TASK DESCRIPTION: Select from the data all lines with the word "finally".

AVAILABLE DATA:
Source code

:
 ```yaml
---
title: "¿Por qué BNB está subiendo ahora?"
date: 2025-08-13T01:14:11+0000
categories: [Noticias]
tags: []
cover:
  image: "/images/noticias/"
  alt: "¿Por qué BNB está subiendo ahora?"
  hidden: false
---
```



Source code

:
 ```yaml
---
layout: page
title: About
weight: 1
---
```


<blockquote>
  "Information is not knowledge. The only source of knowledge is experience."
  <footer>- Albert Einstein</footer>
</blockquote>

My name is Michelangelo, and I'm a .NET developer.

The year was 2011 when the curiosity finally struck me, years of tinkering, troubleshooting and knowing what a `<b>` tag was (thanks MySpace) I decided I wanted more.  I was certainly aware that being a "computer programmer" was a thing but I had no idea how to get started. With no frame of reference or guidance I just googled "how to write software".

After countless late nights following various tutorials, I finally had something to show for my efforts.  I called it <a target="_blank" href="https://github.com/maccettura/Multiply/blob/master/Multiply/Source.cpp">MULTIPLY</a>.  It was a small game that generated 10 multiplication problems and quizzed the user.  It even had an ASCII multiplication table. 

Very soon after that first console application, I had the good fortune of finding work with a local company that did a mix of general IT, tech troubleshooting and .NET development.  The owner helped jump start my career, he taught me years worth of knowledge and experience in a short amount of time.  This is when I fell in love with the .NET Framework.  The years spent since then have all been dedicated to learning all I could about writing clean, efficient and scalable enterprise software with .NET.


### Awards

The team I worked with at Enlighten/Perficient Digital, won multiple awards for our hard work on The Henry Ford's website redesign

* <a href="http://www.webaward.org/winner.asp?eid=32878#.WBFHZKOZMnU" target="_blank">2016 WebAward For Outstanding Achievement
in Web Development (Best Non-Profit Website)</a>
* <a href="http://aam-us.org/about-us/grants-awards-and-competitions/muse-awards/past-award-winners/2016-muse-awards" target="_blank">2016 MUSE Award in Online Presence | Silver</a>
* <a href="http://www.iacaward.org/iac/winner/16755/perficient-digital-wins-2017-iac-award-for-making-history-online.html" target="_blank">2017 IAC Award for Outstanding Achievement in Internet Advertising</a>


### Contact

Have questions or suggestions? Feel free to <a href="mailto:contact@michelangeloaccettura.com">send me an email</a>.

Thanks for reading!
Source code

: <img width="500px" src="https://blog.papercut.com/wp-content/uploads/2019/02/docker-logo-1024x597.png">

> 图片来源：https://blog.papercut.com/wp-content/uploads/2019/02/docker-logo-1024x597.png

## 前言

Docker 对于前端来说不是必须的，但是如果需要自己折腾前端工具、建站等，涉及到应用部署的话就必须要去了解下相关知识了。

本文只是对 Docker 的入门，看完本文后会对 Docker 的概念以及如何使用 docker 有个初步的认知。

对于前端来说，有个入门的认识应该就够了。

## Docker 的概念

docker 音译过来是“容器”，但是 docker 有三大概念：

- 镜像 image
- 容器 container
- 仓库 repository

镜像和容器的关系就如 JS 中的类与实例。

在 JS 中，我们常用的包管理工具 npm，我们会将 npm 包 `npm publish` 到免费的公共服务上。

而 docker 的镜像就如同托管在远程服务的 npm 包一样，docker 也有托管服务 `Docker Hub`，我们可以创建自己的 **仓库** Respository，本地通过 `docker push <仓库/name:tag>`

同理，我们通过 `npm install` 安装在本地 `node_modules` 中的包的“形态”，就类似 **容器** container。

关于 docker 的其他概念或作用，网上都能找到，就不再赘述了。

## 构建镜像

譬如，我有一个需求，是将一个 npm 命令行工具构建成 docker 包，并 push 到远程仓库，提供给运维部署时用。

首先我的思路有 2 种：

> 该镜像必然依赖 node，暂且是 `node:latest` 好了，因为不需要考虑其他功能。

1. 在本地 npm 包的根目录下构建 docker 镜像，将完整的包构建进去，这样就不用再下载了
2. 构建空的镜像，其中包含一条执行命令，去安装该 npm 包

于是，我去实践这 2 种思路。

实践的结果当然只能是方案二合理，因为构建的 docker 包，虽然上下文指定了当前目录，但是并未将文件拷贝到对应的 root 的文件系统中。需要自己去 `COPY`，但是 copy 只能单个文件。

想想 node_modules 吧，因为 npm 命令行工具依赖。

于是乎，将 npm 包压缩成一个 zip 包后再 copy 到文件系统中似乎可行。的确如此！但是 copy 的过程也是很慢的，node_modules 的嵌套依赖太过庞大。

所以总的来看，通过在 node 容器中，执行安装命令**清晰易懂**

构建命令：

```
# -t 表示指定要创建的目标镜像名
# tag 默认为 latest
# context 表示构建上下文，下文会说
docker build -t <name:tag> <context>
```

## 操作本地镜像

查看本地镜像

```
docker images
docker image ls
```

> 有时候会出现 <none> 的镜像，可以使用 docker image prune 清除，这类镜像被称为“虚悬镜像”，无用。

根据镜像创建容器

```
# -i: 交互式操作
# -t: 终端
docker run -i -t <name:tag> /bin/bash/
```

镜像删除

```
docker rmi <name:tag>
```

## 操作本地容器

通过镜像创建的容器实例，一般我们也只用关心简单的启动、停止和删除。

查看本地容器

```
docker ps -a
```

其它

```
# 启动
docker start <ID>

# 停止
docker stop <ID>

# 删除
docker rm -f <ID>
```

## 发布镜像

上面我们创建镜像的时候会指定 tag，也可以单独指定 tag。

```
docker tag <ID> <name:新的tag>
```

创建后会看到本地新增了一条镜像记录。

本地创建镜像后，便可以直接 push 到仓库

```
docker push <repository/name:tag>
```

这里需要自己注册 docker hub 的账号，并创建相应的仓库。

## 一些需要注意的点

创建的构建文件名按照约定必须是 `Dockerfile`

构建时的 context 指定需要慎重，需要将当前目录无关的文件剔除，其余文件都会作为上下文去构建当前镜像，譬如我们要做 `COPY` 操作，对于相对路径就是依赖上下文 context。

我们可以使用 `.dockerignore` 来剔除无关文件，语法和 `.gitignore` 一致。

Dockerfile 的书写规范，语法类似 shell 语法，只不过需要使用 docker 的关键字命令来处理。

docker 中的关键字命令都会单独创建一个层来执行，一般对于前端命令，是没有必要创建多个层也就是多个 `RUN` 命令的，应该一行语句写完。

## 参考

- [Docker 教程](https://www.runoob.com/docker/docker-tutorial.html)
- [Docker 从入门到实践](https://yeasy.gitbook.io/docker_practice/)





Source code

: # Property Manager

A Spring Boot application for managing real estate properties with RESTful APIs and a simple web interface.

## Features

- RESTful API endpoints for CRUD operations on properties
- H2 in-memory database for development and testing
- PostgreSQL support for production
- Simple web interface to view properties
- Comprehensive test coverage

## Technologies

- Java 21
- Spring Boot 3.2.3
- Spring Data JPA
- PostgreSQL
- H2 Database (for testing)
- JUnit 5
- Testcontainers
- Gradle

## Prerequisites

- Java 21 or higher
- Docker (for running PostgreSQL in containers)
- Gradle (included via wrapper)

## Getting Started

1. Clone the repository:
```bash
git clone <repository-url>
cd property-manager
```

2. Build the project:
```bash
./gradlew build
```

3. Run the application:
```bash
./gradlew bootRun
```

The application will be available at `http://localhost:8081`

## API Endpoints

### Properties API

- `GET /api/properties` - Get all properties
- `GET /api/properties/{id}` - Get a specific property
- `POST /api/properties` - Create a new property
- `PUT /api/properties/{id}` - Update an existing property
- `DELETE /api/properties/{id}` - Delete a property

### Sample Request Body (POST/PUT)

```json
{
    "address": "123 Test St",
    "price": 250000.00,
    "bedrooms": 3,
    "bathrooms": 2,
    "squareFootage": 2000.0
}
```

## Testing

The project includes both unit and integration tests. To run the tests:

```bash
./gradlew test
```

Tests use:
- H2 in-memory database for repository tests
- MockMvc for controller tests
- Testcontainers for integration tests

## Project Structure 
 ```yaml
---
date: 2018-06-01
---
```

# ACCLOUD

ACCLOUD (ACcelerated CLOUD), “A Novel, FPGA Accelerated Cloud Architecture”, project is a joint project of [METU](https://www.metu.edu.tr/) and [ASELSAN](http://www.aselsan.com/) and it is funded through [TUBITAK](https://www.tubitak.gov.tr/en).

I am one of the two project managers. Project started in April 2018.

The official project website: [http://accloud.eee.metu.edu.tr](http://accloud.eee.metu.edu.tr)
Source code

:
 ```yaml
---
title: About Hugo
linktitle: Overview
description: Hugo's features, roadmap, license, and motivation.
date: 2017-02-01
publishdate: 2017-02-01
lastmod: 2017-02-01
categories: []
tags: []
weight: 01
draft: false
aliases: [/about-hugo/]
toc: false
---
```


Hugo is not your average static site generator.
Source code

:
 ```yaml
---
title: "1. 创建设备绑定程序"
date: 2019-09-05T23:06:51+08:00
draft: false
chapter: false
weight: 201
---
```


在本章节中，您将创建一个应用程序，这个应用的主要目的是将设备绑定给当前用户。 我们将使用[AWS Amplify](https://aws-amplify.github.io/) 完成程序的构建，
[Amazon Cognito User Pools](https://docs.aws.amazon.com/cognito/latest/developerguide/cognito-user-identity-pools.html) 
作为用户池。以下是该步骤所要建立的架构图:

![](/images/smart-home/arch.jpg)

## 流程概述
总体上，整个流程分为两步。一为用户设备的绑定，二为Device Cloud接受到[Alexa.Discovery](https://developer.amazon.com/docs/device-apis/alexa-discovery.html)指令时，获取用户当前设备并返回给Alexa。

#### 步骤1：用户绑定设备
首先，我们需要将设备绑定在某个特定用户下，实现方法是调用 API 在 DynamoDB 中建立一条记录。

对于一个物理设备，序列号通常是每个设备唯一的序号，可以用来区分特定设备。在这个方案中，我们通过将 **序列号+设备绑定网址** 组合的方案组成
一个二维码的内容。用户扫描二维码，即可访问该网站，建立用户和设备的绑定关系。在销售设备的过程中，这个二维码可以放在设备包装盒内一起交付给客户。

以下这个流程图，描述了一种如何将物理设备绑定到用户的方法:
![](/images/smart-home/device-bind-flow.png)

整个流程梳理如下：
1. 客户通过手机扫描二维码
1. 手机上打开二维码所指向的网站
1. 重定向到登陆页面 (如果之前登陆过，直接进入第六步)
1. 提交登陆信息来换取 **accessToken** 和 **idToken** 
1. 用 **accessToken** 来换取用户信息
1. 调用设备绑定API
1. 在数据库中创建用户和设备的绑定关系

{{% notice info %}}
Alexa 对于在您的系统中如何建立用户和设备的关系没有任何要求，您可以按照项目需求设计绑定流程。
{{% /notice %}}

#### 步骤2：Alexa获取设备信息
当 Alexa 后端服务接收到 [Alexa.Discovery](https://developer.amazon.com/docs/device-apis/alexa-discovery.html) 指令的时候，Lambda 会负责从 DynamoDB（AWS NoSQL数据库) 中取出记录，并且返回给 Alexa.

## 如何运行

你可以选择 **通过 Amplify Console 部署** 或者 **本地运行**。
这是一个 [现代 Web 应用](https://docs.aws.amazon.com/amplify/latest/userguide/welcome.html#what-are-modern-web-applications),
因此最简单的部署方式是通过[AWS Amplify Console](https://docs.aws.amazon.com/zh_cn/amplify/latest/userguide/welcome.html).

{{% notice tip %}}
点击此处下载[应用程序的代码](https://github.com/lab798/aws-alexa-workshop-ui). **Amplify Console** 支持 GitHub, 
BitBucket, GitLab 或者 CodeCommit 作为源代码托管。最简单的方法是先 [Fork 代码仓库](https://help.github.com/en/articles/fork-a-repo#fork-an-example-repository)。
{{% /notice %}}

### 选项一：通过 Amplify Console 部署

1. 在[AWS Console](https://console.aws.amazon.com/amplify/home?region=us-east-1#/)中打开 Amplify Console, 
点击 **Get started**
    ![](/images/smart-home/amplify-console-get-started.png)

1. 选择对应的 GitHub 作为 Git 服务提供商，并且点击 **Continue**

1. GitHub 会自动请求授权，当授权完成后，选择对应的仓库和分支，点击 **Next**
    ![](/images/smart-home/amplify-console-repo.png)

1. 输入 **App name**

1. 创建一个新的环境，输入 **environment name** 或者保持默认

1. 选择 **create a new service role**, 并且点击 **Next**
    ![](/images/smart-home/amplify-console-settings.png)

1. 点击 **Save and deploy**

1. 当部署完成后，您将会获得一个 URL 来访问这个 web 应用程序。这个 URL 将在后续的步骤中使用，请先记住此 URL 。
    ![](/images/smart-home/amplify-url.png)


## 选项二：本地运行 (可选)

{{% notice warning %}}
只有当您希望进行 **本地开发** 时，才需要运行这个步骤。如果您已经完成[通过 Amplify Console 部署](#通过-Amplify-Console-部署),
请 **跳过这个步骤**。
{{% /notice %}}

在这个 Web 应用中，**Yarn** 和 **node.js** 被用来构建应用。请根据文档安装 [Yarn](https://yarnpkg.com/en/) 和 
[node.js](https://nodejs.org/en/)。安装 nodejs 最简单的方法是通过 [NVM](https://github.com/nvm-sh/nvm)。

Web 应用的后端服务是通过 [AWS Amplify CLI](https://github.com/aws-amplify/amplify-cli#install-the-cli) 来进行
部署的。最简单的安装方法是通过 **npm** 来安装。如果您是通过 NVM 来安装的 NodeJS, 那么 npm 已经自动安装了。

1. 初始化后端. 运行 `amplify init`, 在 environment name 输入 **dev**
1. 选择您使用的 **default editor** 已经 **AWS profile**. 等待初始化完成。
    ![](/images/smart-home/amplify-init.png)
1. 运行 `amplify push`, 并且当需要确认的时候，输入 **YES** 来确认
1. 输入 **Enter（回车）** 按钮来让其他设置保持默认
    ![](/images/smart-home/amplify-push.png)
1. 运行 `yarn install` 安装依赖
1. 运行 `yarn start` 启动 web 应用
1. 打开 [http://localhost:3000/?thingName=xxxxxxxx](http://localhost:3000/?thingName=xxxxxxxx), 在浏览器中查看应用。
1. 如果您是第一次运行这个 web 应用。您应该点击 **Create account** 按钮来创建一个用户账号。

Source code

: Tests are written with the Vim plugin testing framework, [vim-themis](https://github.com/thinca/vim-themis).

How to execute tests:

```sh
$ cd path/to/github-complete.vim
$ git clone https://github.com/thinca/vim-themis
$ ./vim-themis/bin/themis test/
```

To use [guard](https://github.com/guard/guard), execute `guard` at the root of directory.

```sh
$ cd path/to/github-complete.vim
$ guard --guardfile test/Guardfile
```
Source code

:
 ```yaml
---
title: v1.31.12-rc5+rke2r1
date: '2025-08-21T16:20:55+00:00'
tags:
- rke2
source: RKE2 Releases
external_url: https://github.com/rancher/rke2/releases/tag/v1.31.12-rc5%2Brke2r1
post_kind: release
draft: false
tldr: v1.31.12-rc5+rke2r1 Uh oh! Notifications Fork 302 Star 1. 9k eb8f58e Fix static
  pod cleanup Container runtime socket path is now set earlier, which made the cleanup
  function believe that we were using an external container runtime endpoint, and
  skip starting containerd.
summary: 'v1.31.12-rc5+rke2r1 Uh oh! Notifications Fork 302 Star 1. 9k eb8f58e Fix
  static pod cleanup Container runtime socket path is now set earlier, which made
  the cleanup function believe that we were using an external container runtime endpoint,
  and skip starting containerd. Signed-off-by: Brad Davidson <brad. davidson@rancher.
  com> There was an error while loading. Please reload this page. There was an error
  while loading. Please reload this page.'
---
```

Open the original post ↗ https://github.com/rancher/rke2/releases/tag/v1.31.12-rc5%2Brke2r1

REPLY:
The year was 2011 when the curiosity finally struck me, years of tinkering, troubleshooting and knowing what a `<b>` tag was (thanks MySpace) I decided I wanted more.  I was certainly aware that being a "computer programmer" was a thing but I had no idea how to get started. With no frame of reference or guidance I just googled "how to write software".
After countless late nights following various tutorials, I finally had something to show for my efforts.  I called it <a target="_blank" href="https://github.com/maccettura/Multiply/blob/master/Multiply/Source.cpp">MULTIPLY</a>.  It was a small game that generated 10 multiplication problems and quizzed the user.  It even had an ASCII multiplication table. 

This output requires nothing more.